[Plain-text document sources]

*-*-*

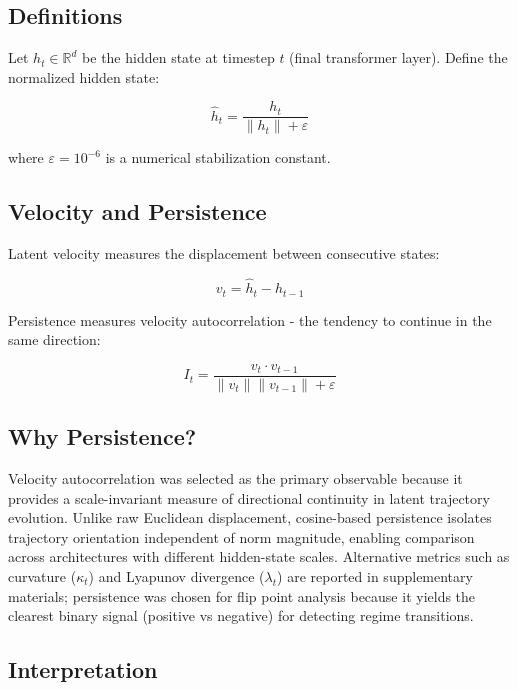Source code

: \documentclass[12pt,a4paper]{article}
\begin{document}
\subsection{Definitions}

Let $h_t \in \mathbb{R}^d$ be the hidden state at timestep $t$ (final transformer layer). Define the normalized hidden state:

\begin{equation}
\hat{h}_t = \frac{h_t}{\|h_t\| + \varepsilon}
\end{equation}

where $\varepsilon = 10^{-6}$ is a numerical stabilization constant.

\subsection{Velocity and Persistence}

Latent velocity measures the displacement between consecutive states:

\begin{equation}
v_t = \hat{h}_t - \hat{h}_{t-1}
\end{equation}

Persistence measures velocity autocorrelation - the tendency to continue in the same direction:

\begin{equation}
I_t = \frac{v_t \cdot v_{t-1}}{\|v_t\| \|v_{t-1}\| + \varepsilon}
\end{equation}

\subsection{Why Persistence?}

Velocity autocorrelation was selected as the primary observable because it provides a scale-invariant measure of directional continuity in latent trajectory evolution. Unlike raw Euclidean displacement, cosine-based persistence isolates trajectory orientation independent of norm magnitude, enabling comparison across architectures with different hidden-state scales. Alternative metrics such as curvature ($\kappa_t$) and Lyapunov divergence ($\lambda_t$) are reported in supplementary materials; persistence was chosen for flip point analysis because it yields the clearest binary signal (positive vs negative) for detecting regime transitions.

\subsection{Interpretation}
\end{document}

*-*-*

Work to complete — Reproduce each entry precisely. Leave the pictures out.

Answer to the exercise —
Source code

: \documentclass[12pt,a4paper]{article}
\begin{document}
\subsection{Definitions}

Let $h_t \in \mathbb{R}^d$ be the hidden state at timestep $t$ (final transformer layer). Define the normalized hidden state:

\begin{equation}
\hat{h}_t = \frac{h_t}{\|h_t\| + \varepsilon}
\end{equation}

where $\varepsilon = 10^{-6}$ is a numerical stabilization constant.

\subsection{Velocity and Persistence}

Latent velocity measures the displacement between consecutive states:

\begin{equation}
v_t = \hat{h}_t - \hat{h}_{t-1}
\end{equation}

Persistence measures velocity autocorrelation - the tendency to continue in the same direction:

\begin{equation}
I_t = \frac{v_t \cdot v_{t-1}}{\|v_t\| \|v_{t-1}\| + \varepsilon}
\end{equation}

\subsection{Why Persistence?}

Velocity autocorrelation was selected as the primary observable because it provides a scale-invariant measure of directional continuity in latent trajectory evolution. Unlike raw Euclidean displacement, cosine-based persistence isolates trajectory orientation independent of norm magnitude, enabling comparison across architectures with different hidden-state scales. Alternative metrics such as curvature ($\kappa_t$) and Lyapunov divergence ($\lambda_t$) are reported in supplementary materials; persistence was chosen for flip point analysis because it yields the clearest binary signal (positive vs negative) for detecting regime transitions.

\subsection{Interpretation}
\end{document}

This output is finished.